• _AIM OF THE EXERCISE_: Search the records for the string "maven", then copy each line that has it.

#### DATASET RECORDS ####

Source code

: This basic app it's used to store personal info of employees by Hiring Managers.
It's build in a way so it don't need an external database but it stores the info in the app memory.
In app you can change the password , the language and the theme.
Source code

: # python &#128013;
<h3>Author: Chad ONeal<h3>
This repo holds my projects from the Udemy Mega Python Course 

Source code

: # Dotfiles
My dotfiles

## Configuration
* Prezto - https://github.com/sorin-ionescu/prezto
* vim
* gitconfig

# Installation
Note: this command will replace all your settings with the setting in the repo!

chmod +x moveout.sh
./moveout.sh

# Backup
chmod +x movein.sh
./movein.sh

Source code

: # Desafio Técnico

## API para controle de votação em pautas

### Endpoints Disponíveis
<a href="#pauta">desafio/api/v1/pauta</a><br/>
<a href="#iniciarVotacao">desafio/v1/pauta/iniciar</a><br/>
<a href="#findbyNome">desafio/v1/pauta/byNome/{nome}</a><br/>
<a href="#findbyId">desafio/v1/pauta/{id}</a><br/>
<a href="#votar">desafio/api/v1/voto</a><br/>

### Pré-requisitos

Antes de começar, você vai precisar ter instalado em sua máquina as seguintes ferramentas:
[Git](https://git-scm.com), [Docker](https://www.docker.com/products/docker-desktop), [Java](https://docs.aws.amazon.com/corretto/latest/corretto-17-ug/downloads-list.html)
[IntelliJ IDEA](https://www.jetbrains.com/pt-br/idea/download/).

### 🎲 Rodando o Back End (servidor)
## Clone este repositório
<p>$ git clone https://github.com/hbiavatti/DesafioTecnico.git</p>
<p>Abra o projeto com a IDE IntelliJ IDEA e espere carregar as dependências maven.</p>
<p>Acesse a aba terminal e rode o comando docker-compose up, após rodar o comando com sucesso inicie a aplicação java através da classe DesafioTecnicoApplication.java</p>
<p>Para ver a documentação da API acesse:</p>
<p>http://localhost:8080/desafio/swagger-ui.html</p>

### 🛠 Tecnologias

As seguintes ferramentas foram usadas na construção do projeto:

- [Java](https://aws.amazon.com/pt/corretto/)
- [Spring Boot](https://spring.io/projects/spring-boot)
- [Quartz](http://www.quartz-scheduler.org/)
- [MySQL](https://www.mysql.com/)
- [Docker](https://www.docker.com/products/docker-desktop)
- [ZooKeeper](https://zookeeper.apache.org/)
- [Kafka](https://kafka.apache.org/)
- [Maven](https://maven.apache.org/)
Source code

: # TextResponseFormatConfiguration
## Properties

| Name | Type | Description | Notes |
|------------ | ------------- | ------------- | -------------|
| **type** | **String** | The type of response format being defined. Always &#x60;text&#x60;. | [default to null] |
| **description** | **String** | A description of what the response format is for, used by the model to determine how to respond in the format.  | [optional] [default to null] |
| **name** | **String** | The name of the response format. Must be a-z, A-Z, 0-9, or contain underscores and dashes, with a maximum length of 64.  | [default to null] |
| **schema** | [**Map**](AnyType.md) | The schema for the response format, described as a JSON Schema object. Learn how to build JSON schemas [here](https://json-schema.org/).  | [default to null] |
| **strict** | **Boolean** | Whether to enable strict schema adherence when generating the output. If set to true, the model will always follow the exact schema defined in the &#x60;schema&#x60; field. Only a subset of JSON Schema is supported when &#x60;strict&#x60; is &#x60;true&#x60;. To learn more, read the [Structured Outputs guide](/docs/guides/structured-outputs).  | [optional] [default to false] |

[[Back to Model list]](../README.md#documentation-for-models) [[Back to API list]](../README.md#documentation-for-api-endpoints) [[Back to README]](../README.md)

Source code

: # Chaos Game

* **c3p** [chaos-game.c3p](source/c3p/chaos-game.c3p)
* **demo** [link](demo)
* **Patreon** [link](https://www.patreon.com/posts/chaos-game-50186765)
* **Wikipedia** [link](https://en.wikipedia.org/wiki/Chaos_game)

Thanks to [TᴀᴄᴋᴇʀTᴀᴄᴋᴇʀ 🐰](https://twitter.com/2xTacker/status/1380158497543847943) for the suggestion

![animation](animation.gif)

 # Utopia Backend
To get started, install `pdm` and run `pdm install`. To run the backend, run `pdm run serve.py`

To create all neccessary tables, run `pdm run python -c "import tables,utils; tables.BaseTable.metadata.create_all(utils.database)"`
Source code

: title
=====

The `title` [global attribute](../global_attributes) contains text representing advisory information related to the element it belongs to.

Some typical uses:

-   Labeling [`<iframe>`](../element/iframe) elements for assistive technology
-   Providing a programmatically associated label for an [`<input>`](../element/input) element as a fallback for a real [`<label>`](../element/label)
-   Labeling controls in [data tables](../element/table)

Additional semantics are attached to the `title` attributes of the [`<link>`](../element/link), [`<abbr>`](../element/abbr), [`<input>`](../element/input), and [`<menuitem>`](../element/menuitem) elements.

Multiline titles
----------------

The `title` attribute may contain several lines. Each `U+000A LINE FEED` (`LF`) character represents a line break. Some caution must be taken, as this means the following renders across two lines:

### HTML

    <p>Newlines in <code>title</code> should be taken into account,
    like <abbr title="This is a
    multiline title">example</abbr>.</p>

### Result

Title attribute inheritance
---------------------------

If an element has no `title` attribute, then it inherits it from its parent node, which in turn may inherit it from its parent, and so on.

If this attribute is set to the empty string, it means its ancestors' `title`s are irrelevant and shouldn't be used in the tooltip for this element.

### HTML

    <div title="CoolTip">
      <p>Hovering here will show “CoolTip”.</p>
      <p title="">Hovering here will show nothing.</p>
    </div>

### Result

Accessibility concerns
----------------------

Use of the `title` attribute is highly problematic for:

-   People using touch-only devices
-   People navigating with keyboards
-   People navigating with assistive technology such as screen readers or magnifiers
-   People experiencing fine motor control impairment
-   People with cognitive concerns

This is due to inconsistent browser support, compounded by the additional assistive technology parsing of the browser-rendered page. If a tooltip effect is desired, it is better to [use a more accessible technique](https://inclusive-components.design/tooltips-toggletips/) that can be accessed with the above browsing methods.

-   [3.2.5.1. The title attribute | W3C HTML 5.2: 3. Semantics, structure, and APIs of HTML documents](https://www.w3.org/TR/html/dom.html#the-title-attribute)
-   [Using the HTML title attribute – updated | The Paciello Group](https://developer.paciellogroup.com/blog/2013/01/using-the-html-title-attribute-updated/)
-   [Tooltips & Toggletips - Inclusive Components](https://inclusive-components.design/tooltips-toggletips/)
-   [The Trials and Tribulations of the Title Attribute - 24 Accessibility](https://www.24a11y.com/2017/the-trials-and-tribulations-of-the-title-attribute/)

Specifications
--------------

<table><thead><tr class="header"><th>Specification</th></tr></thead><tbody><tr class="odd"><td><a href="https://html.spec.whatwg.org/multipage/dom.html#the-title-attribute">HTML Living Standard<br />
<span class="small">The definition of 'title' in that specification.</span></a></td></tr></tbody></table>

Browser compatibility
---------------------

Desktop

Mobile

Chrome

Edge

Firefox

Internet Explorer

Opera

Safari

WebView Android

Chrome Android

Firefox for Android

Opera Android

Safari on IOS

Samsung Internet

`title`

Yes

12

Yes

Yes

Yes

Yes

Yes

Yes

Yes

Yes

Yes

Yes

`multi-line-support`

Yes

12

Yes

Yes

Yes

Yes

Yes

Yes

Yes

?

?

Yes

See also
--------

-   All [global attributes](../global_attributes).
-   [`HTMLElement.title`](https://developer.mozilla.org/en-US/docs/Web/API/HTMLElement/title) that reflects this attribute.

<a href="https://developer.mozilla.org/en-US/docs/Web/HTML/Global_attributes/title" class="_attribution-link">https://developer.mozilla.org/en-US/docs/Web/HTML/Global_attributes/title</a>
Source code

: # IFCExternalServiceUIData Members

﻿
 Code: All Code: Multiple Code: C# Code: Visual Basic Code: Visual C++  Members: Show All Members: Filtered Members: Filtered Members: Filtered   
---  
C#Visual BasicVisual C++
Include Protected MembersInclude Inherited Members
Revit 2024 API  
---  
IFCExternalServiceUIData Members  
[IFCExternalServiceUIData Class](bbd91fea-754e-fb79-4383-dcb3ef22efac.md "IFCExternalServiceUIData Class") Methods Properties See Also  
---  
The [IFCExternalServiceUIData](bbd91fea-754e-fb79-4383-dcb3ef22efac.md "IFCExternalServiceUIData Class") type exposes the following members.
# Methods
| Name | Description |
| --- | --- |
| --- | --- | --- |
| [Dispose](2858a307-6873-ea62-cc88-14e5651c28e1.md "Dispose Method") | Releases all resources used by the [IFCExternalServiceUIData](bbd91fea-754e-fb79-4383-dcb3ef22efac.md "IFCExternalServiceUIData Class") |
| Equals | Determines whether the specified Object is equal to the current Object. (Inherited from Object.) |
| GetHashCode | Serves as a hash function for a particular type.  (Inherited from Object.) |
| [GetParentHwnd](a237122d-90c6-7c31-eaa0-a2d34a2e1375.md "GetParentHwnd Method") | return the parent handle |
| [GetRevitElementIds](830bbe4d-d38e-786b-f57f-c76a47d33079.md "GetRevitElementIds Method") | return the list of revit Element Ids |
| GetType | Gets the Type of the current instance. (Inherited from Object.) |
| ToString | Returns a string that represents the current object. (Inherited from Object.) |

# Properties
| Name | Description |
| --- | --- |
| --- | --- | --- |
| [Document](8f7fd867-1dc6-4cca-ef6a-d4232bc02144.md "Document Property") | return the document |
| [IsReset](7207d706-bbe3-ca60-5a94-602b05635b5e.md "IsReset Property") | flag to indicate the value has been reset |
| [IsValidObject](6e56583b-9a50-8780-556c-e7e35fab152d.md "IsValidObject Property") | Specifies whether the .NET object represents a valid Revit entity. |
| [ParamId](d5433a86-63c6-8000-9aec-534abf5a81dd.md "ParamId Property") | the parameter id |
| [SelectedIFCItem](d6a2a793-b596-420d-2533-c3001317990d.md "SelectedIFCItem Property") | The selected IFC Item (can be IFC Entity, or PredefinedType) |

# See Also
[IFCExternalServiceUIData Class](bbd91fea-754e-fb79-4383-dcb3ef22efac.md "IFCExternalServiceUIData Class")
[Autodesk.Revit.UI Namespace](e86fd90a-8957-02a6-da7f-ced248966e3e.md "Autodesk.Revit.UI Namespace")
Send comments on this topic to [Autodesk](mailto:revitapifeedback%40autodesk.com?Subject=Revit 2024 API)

####

• _ANSWER_:
<p>Abra o projeto com a IDE IntelliJ IDEA e espere carregar as dependências maven.</p>
- [Maven](https://maven.apache.org/)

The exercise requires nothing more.